En la segunda mitad de los setenta del siglo pasado “descubrí” (qué petulancia, la mitad del mundo la había descubierto antes que yo y la siguiente mitad estaba descubriéndola) La Guerra de las Galaxias.
Como maduro lector me resistía, en principio, a ocuparme de una mera historieta, pero la influencia de mis pequeños sobrinos me empujó a tres días de cine que tuvieron, en principio, un efecto de chantaje sentimental: ver una serie como las que proyectaba el cine parroquial los domingos de mi infancia porteña.
Me equivoqué y por razones nada nostálgicas, sino bien eruditas. Por aquella época investigaba la estructura de la épica, la correspondiente a las epopeyas antiguas y clásicas, a las novelas de caballerías y a través de ellas, a la novela moderna, rematando en la parodia de Ulises hecha por James Joyce. Me equivoqué. Los creadores de Stars War habían andado en lo mismo. Peor aún: el actor Harrison Ford ha nacido en el mismo año que yo, 1942.
¿Dónde convergen la erudición y el cómic? En el personaje de Skywalker que, como tantos héroes épicos, anda en busca de su padre, de esa figura paterna que legitime su presencia en el mundo.
Para ello tiene una sólida fe en que habrá de encontrarla, contando con el pequeño maestro escondido, con el coadyuvante Han Solo (mi coetáneo Harrison), con seres mecánicos o semianimales / semihumanos, con malvados oponentes, hasta que es capaz de restaurar su herida simbólica e iniciática cuando se encaja la mano artificial, y dominar su parte oscura enderezando su fuerza interior.
Finalmente, hallará la ley que le haga reconocer su prohibición fundadora: el tabú del incesto.
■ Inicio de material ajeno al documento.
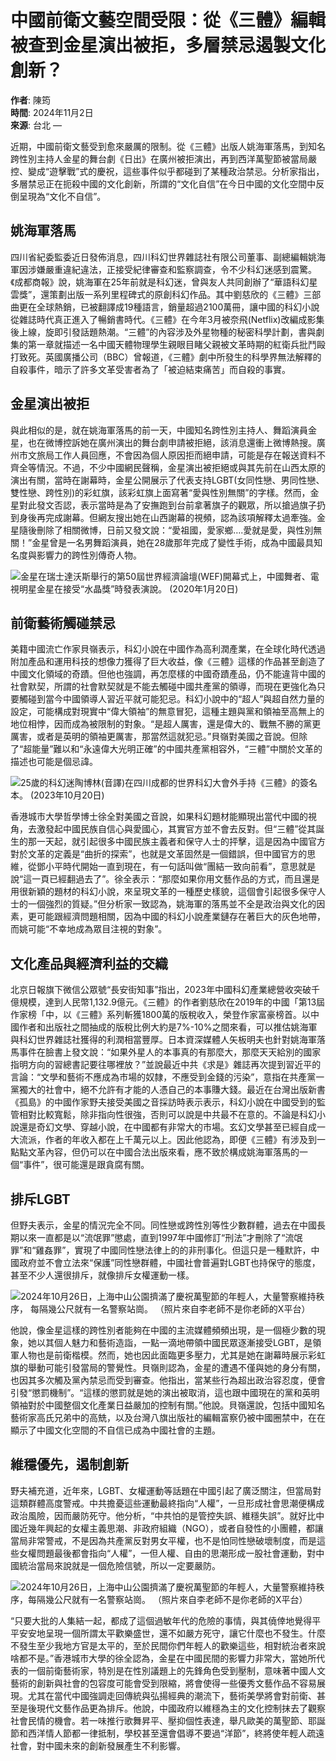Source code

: # 中國前衛文藝空間受限：從《三體》編輯被查到金星演出被拒，多層禁忌遏製文化創新？

**作者**: 陳筠  
**時間**: 2024年11月2日  
**來源**: 台北 —  

近期，中國前衛文藝受到愈來嚴厲的限制。從《三體》出版人姚海軍落馬，到知名跨性別主持人金星的舞台劇《日出》在廣州被拒演出，再到西洋萬聖節被當局嚴控、變成“遊擊戰”式的慶祝，這些事件似乎都碰到了某種政治禁忌。分析家指出，多層禁忌正在扼殺中國的文化創新，所謂的“文化自信”在今日中國的文化空間中反倒呈現為“文化不自信”。

## 姚海軍落馬

四川省紀委監委近日發佈消息，四川科幻世界雜誌社有限公司董事、副總編輯姚海軍因涉嫌嚴重違紀違法，正接受紀律審查和監察調查，令不少科幻迷感到震驚。《成都商報》說，姚海軍在25年前就是科幻迷，曾與友人共同創辦了“華語科幻星雲獎”，還策劃出版一系列里程碑式的原創科幻作品。其中劉慈欣的《三體》三部曲更在全球熱銷，已被翻譯成19種語言，銷量超過2100萬冊，讓中國的科幻小說從雜誌時代真正進入了暢銷書時代。《三體》在今年3月被奈飛(Netflix)改編成影集後上線，旋即引發話題熱潮。“三體”的內容涉及外星物種的秘密科學計劃，書與劇集的第一章就描述一名中國天體物理學生親眼目睹父親被文革時期的紅衛兵批鬥毆打致死。英國廣播公司（BBC）曾報道，《三體》劇中所發生的科學界無法解釋的自殺事件，暗示了許多文革受害者為了「被迫結束痛苦」而自殺的事實。

## 金星演出被拒

與此相似的是，就在姚海軍落馬的前一天，中國知名跨性別主持人、舞蹈演員金星，也在微博控訴她在廣州演出的舞台劇申請被拒絕，該消息還衝上微博熱搜。廣州市文旅局工作人員回應，不會因為個人原因拒而絕申請，可能是存在報送資料不齊全等情況。不過，不少中國網民聲稱，金星演出被拒絕或與其先前在山西太原的演出有關，當時在謝幕時，金星公開展示了代表支持LGBT(女同性戀、男同性戀、雙性戀、跨性別)的彩虹旗，該彩虹旗上面寫著“愛與性別無關”的字樣。然而，金星對此發文否認，表示當時是為了安撫跑到台前拿著旗子的觀眾，所以搶過旗子扔到身後再完成謝幕。但網友搜出她在山西謝幕的視頻，認為該項解釋太過牽強。金星隨後刪除了相關微博，日前又發文說：“愛祖國，愛家鄉….愛就是愛，與性別無關！”金星曾是一名男舞蹈演員，她在28歲那年完成了變性手術，成為中國最具知名度與影響力的跨性別傳奇人物。

![金星在瑞士達沃斯舉行的第50屆世界經濟論壇(WEF)開幕式上，中國舞者、電視明星金星在接受“水晶獎”時發表演說。 (2020年1月20日)](https://s.yimg.com/ny/api/res/1.2/pmLHJFfSAMStaO2iFRmUHg--/YXBwaWQ9aGlnaGxhbmRlcjt3PTk2MDtoPTU0MDtjZj13ZWJw/https://media.zenfs.com/zh-tw/voa_tradchinese_354/90b38f82c6f9556e56bc9e8071a72dd5)

## 前衛藝術觸碰禁忌

美籍中國流亡作家貝嶺表示，科幻小說在中國作為高利潤產業，在全球化時代透過附加產品和運用科技的想像力獲得了巨大收益，像《三體》這樣的作品甚至創造了中國文化領域的奇蹟。但他也強調，再怎麼樣的中國奇蹟產品，仍不能違背中國的社會默契，所謂的社會默契就是不能去觸碰中國共產黨的領導，而現在更強化為只要觸碰到當今中國領導人習近平就可能犯忌。科幻小說中的“超人”與超自然力量的設定，可能構成對現實中“偉大領袖”的無意冒犯，這種主題與黨和領袖至高無上的地位相悖，因而成為被限制的對象。“是超人厲害，還是偉大的、戰無不勝的黨更厲害，或者是英明的領袖更厲害，那當然這就犯忌。”貝嶺對美國之音說。但除了“超能量”難以和“永遠偉大光明正確”的中國共產黨相容外，“三體”中關於文革的描述也可能是個忌諱。

![25歲的科幻迷陶博林(音譯)在四川成都的世界科幻大會外手持《三體》的簽名本。 (2023年10月20日)](https://s.yimg.com/ny/api/res/1.2/EMnRNOPBJaQ1EC5rGdsKLQ--/YXBwaWQ9aGlnaGxhbmRlcjt3PTk2MDtoPTU0MDtjZj13ZWJw/https://media.zenfs.com/zh-tw/voa_tradchinese_354/28a420129abaf71c9a5ac9803bdd686b)

香港城市大學哲學博士徐全對美國之音說，如果科幻題材能顯現出當代中國的視角，去激發起中國民族自信心與愛國心，其實官方並不會去反對。但“三體”從其誕生的那一天起，就引起很多中國民族主義者和保守人士的抨擊，這是因為中國官方對於文革的定義是“曲折的探索”，也就是文革固然是一個錯誤，但中國官方的思維，從鄧小平時代開始一直到現在，有一句話叫做“團結一致向前看”，意思就是說“這一頁已經翻過去了”。徐全表示：“那麼如果你用文藝作品的方式，而且還是用很新穎的題材的科幻小說，來呈現文革的一種歷史樣貌，這個會引起很多保守人士的一個強烈的質疑。”但分析家一致認為，姚海軍的落馬並不全是政治與文化的因素，更可能跟經濟問題相關，因為中國的科幻小說產業鏈存在著巨大的灰色地帶，而姚可能“不幸地成為眾目注視的對象”。

## 文化產品與經濟利益的交織

北京日報旗下微信公眾號“長安街知事”指出，2023年中國科幻產業總營收突破千億規模，達到人民幣1,132.9億元。《三體》的作者劉慈欣在2019年的中國「第13屆作家榜「中，以《三體》系列斬獲1800萬的版稅收入，榮登作家富豪榜首。以中國作者和出版社之間抽成的版稅比例大約是7%-10%之間來看，可以推估姚海軍與科幻世界雜誌社獲得的利潤相當豐厚。日本資深媒體人矢板明夫也針對姚海軍落馬事件在臉書上發文說：“如果外星人的本事真的有那麼大，那麼天天給別的國家指明方向的習總書記要往哪裡放？”並說最近中共《求是》雜誌再次提到習近平的言論：“文學和藝術不應成為市場的奴隸，不應受到金錢的污染”，意指在共產黨一黨獨大的社會中，絕不允許有才能的人憑自己的本事賺大錢。最近在台灣出版新書《孤島》的中國作家野夫接受美國之音採訪時表示表示，科幻小說在中國受到的監管相對比較寬鬆，除非指向性很強，否則可以說是中共最不在意的。不論是科幻小說還是奇幻文學、穿越小說，在中國都有非常大的市場。玄幻文學甚至已經自成一大流派，作者的年收入都在上千萬元以上。因此他認為，即便《三體》有涉及到一點點文革內容，但仍可以在中國合法出版來看，應不致於構成姚海軍落馬的一個“事件”，很可能還是跟貪腐有關。

## 排斥LGBT

但野夫表示，金星的情況完全不同。同性戀或跨性別等性少數群體，過去在中國長期以來一直都是以“流氓罪”懲處，直到1997年中國修訂“刑法”才刪除了“流氓罪”和“雞姦罪”，實現了中國同性戀法律上的的非刑事化。但這只是一種默許，中國政府並不會立法來“保護”同性戀群體，中國社會普遍對LGBT也持保守的態度，甚至不少人還很排斥，就像排斥女權運動一樣。

![2024年10月26日，上海中山公園擠滿了慶祝萬聖節的年輕人，大量警察維持秩序， 每隔幾公尺就有一名警察站崗。 （照片來自李老師不是你老師的X平台）](https://s.yimg.com/ny/api/res/1.2/TxU9FdZuLPWFhESLfCp_zQ--/YXBwaWQ9aGlnaGxhbmRlcjt3PTk2MDtoPTU0MDtjZj13ZWJw/https://media.zenfs.com/zh-tw/voa_tradchinese_354/e08e0712d46947c7cc6ebd4e8003d78d)

他說，像金星這樣的跨性別者能夠在中國的主流媒體頻頻出現，是一個極少數的現象，她以其個人魅力和藝術造詣，一點一滴地帶領中國民眾逐漸接受LGBT，是領軍人物也是前衛楷模。然而，她也因此面臨更多壓力，尤其是她在謝幕時展示彩虹旗的舉動可能引發當局的警覺性。貝嶺則認為，金星的遭遇不僅與她的身分有關，也因其多次觸及黨內禁忌而受到審查。他指出，當某些行為超出政治容忍度，便會引發“懲罰機制”。“這樣的懲罰就是她的演出被取消，這也跟中國現在的黨和英明領袖對於中國整個文化產業日益嚴加的控制有關。”他說。貝嶺還說，包括中國知名藝術家高氏兄弟中的高兟，以及台灣八旗出版社的編輯富察仍被中國圈禁中，在在顯示了中國文化空間的不自信已成為中國社會的主題。

## 維穩優先，遏制創新

野夫補充道，近年來，LGBT、女權運動等話題在中國引起了廣泛關注，但當局對這類群體高度警戒。中共擔憂這些運動最終指向“人權”，一旦形成社會思潮便構成政治風險，因而嚴防死守。他分析，“中共怕的是管控失誤、維穩失誤”。就好比中國近幾年興起的女權主義思潮、非政府組織（NGO），或者自發性的小團體，都讓當局非常警戒，不是因為共產黨反對男女平權，也不是怕同性戀破壞制度，而是這些女權問題最後都會指向“人權”，一但人權、自由的思潮形成一股社會運動，對中國統治當局來說就是一個危險信號，所以一定要嚴防。

![2024年10月26日，上海中山公園擠滿了慶祝萬聖節的年輕人，大量警察維持秩序，每隔幾公尺就有一名警察站崗。 （照片來自李老師不是你老師的X平台）](https://s.yimg.com/ny/api/res/1.2/TxU9FdZuLPWFhESLfCp_zQ--/YXBwaWQ9aGlnaGxhbmRlcjt3PTk2MDtoPTU0MDtjZj13ZWJw/https://media.zenfs.com/zh-tw/voa_tradchinese_354/e08e0712d46947c7cc6ebd4e8003d78d)

“只要大批的人集結一起，都成了這個過敏年代的危險的事情，與其僥倖地覺得平平安安地呈現一個所謂太平歡樂盛世，還不如嚴方死守，讓它什麼也不發生。什麼不發生至少我地方官是太平的，至於民間你們年輕人的歡樂這些，相對統治者來說啥都不是。”香港城市大學的徐全認為，金星在中國民間的影響力非常大，當她所代表的一個前衛藝術家，特別是在性別議題上的先鋒角色受到壓制，意味著中國人文藝術的創新與社會的包容度可能會受到限縮，將會使得一些優秀文藝作品不容易展現。尤其在當代中國強調走回傳統與弘揚經典的潮流下，藝術美學將會對前衛、甚至是後現代文藝作品更為排斥。他說，中國政府以維穩為主的文化控制抹去了觀察社會民情的機會。若一味推行歌舞昇平、壓抑個性表達，舉凡歐美的萬聖節、耶誕節和西洋情人節都一律抵制，學校甚至還會倡導不要過“洋節”，終將使年輕人疏遠社會，對中國未來的創新發展產生不利影響。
Se ha enamorado de una chica prohibida, que es su hermana y que se marcha con su amigo Solo, acaso para disipar su soledad, como hacen todos los enamorados.
Ahora bien: todo ocurre en una galaxia lejana, en tiempos inmemoriales, en medio de un despliegue técnico que nada tiene de primitivo.
Esta conciliación o síntesis de lo elemental y remoto con lo futurible y sofisticado es una clave en el arte del siglo XX, que empieza con La consagración de la primavera de Stravinski en 1913: un rito prehistórico contado en música de vanguardia. Hay algo repetitivo en nuestra historia y un cambio histórico que reviste la repetición. Si no, Skywalker no buscaría ni encontraría jamás a Darth Vader.